Une trace dans tous les salons de villas. Je travaille avec les promoteurs immobiliers et mes œuvres figurent dans les maisons témoins des résidences privées. Je suis un peintre témoin et mes œuvres témoignent pour la postérité.

Comment se fait-il que vous établissiez vous-même votre propre côte ? Normalement, c’est à la mort de l’artiste qu’on l’établit ?

Parce que je suis aussi critique d’art. Je fais tout moi-même. J’ai un double béret. C’est ainsi que je suis aussi mon propre manager et que je suis conseiller auprès des organismes privés et publics, ainsi que des banques, pour leur recommander d’investir et de mettre tout l’argent dans mes œuvres.

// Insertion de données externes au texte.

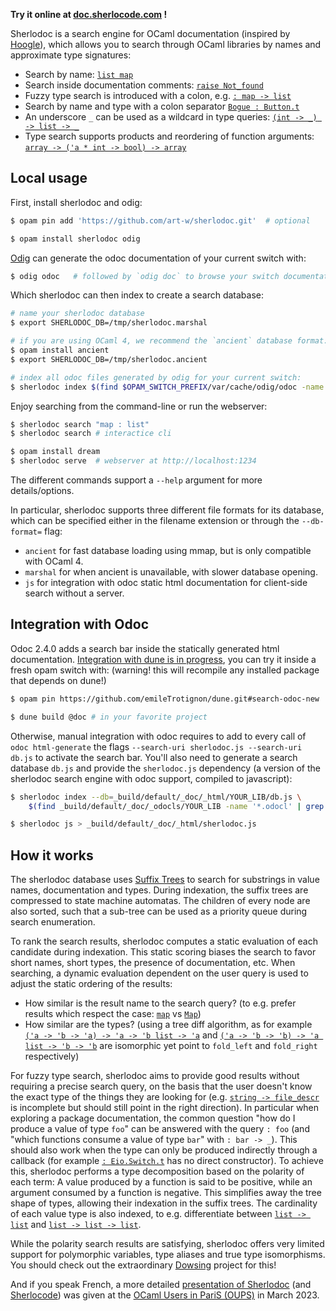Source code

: **Try it online at [doc.sherlocode.com](https://doc.sherlocode.com) !**

Sherlodoc is a search engine for OCaml documentation (inspired by [Hoogle](https://hoogle.haskell.org/)), which allows you to search through OCaml libraries by names and approximate type signatures:

- Search by name: [`list map`](https://doc.sherlocode.com/?q=list%20map)
- Search inside documentation comments: [`raise Not_found`](https://doc.sherlocode.com/?q=raise%20Not_found)
- Fuzzy type search is introduced with a colon, e.g. [`: map -> list`](https://doc.sherlocode.com/?q=%3A%20map%20-%3E%20list)
- Search by name and type with a colon separator [`Bogue : Button.t`](https://doc.sherlocode.com/?q=Bogue%20%3A%20Button.t)
- An underscore `_` can be used as a wildcard in type queries: [`(int -> _) -> list -> _`](https://doc.sherlocode.com/?q=(int%20-%3E%20_)%20-%3E%20list%20-%3E%20_)
- Type search supports products and reordering of function arguments: [`array -> ('a * int -> bool) -> array`](https://doc.sherlocode.com/?q=%3A%20array%20-%3E%20(%27a%20*%20int%20-%3E%20bool)%20-%3E%20array)

## Local usage

First, install sherlodoc and odig:

```bash
$ opam pin add 'https://github.com/art-w/sherlodoc.git'  # optional

$ opam install sherlodoc odig
```

[Odig](https://erratique.ch/software/odig) can generate the odoc documentation of your current switch with:

```bash
$ odig odoc   # followed by `odig doc` to browse your switch documentation
```

Which sherlodoc can then index to create a search database:

```bash
# name your sherlodoc database
$ export SHERLODOC_DB=/tmp/sherlodoc.marshal

# if you are using OCaml 4, we recommend the `ancient` database format:
$ opam install ancient
$ export SHERLODOC_DB=/tmp/sherlodoc.ancient

# index all odoc files generated by odig for your current switch:
$ sherlodoc index $(find $OPAM_SWITCH_PREFIX/var/cache/odig/odoc -name '*.odocl' | grep -v __)
```

Enjoy searching from the command-line or run the webserver:

```bash
$ sherlodoc search "map : list"
$ sherlodoc search # interactice cli

$ opam install dream
$ sherlodoc serve  # webserver at http://localhost:1234
```

The different commands support a `--help` argument for more details/options.

In particular, sherlodoc supports three different file formats for its database, which can be specified either in the filename extension or through the `--db-format=` flag:
- `ancient` for fast database loading using mmap, but is only compatible with OCaml 4.
- `marshal` for when ancient is unavailable, with slower database opening.
- `js` for integration with odoc static html documentation for client-side search without a server.

## Integration with Odoc

Odoc 2.4.0 adds a search bar inside the statically generated html documentation. [Integration with dune is in progress](https://github.com/ocaml/dune/pull/9772), you can try it inside a fresh opam switch with: (warning! this will recompile any installed package that depends on dune!)

```bash
$ opam pin https://github.com/emileTrotignon/dune.git#search-odoc-new

$ dune build @doc # in your favorite project
```

Otherwise, manual integration with odoc requires to add to every call of `odoc html-generate` the flags `--search-uri sherlodoc.js --search-uri db.js` to activate the search bar. You'll also need to generate a search database `db.js` and provide the `sherlodoc.js` dependency (a version of the sherlodoc search engine with odoc support, compiled to javascript):

```bash
$ sherlodoc index --db=_build/default/_doc/_html/YOUR_LIB/db.js \
    $(find _build/default/_doc/_odocls/YOUR_LIB -name '*.odocl' | grep -v __)

$ sherlodoc js > _build/default/_doc/_html/sherlodoc.js
```

## How it works

The sherlodoc database uses [Suffix Trees](https://en.wikipedia.org/wiki/Suffix_tree) to search for substrings in value names, documentation and types. During indexation, the suffix trees are compressed to state machine automatas. The children of every node are also sorted, such that a sub-tree can be used as a priority queue during search enumeration.

To rank the search results, sherlodoc computes a static evaluation of each candidate during indexation. This static scoring biases the search to favor short names, short types, the presence of documentation, etc. When searching, a dynamic evaluation dependent on the user query is used to adjust the static ordering of the results:

- How similar is the result name to the search query? (to e.g. prefer results which respect the case: [`map`](https://doc.sherlocode.com/?q=map) vs [`Map`](https://doc.sherlocode.com/?q=Map))
- How similar are the types? (using a tree diff algorithm, as for example [`('a -> 'b -> 'a) -> 'a -> 'b list -> 'a`](https://doc.sherlocode.com/?q=(%27a%20-%3E%20%27b%20-%3E%20%27a)%20-%3E%20%27a%20-%3E%20%27b%20list%20-%3E%20%27a) and [`('a -> 'b -> 'b) -> 'a list -> 'b -> 'b`](https://doc.sherlocode.com/?q=(%27a%20-%3E%20%27b%20-%3E%20%27b)%20-%3E%20%27a%20list%20-%3E%20%27b%20-%3E%20%27b) are isomorphic yet point to `fold_left` and `fold_right` respectively)

For fuzzy type search, sherlodoc aims to provide good results without requiring a precise search query, on the basis that the user doesn't know the exact type of the things they are looking for (e.g. [`string -> file_descr`](https://doc.sherlocode.com/?q=string%20-%3E%20file_descr) is incomplete but should still point in the right direction). In particular when exploring a package documentation, the common question "how do I produce a value of type `foo`" can be answered with the query `: foo` (and "which functions consume a value of type `bar`" with `: bar -> _`). This should also work when the type can only be produced indirectly through a callback (for example [`: Eio.Switch.t`](https://doc.sherlocode.com/?q=%3A%20Eio.Switch.t) has no direct constructor). To achieve this, sherlodoc performs a type decomposition based on the polarity of each term: A value produced by a function is said to be positive, while an argument consumed by a function is negative. This simplifies away the tree shape of types, allowing their indexation in the suffix trees. The cardinality of each value type is also indexed, to e.g. differentiate between [`list -> list`](https://doc.sherlocode.com/?q=list%20-%3E%20list) and [`list -> list -> list`](https://doc.sherlocode.com/?q=list%20-%3E%20list%20-%3E%20list).

While the polarity search results are satisfying, sherlodoc offers very limited support for polymorphic variables, type aliases and true type isomorphisms. You should check out the extraordinary [Dowsing](https://github.com/Drup/dowsing) project for this!

And if you speak French, a more detailed [presentation of Sherlodoc](https://www.irill.org/videos/OUPS/2023-03/wendling.html) (and [Sherlocode](https://sherlocode.com)) was given at the [OCaml Users in PariS (OUPS)](https://oups.frama.io/) in March 2023.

Certains de vos détracteurs trouvent que vous ne faites plus dans l’art mais dans les objets de grande consommation ? 

Et pourquoi pas ? Moi, Monsieur, je suis fier de décliner mon art sur tous supports.

C’est ainsi que je propose mes œuvres en goodies, en porte-clés, en stylos, en casquettes, en parasols, en tee-shirts, en écharpes pour les manifestations, en foulards, en gourmettes, en chaussettes… voilà. J’ai développé un axe très large. Bientôt je vais sortir une marque de voiture. Même mon slip est signé. Vous voulez voir ?

Non, c’est bon merci.

Vous portez du combien ?

Pourquoi ?

Parce que j’ai un slip cubiste qui vous irait très bien. Vous taillez combien ?

Non merci, je préfère le jersey. Revenons à nos questions : pouvez-vous nous en dire plus sur la rétrospective qui a lieu en ce moment ?

Cette rétrospective est très spéciale dans le sens qu’elle consiste à ramasser toutes les œuvres vendues auprès des particuliers pour opérer une deuxième vente. C’est ce qui s’appelle le « second hand ». C’est pour faire circuler les œuvres et les faire vivre, les faire respirer. Mon œuvre, c’est une peinture buissonnière. Elle doit se libérer, elle doit voyager.

Et qui va bénéficier du produit des reventes de cette rétrospective ?

Quelle question ? C’est le peintre voyons ! C’est moi !

Que conseilleriez vous à un jeune qui voudrait se lancer dans l’art contemporain ?

De changer de métier et de nous laisser tranquille. Le milieu artistique est un peu saturé en ce moment. Qu’il aille faire de l’infographie.

Pourquoi ne donnez-vous jamais de titre à vos œuvres ?

Parce qu’un titre, c’est réducteur par rapport à l’immensité de ce que j’évoque dedans. Un titre, c’est une adresse et une adresse, c’est une prison. Moi la prison, j’en ai ma claque.

Merci pour cette interview.

Réfléchissez pour le slip. Si vous changez d’avis, voici ma carte.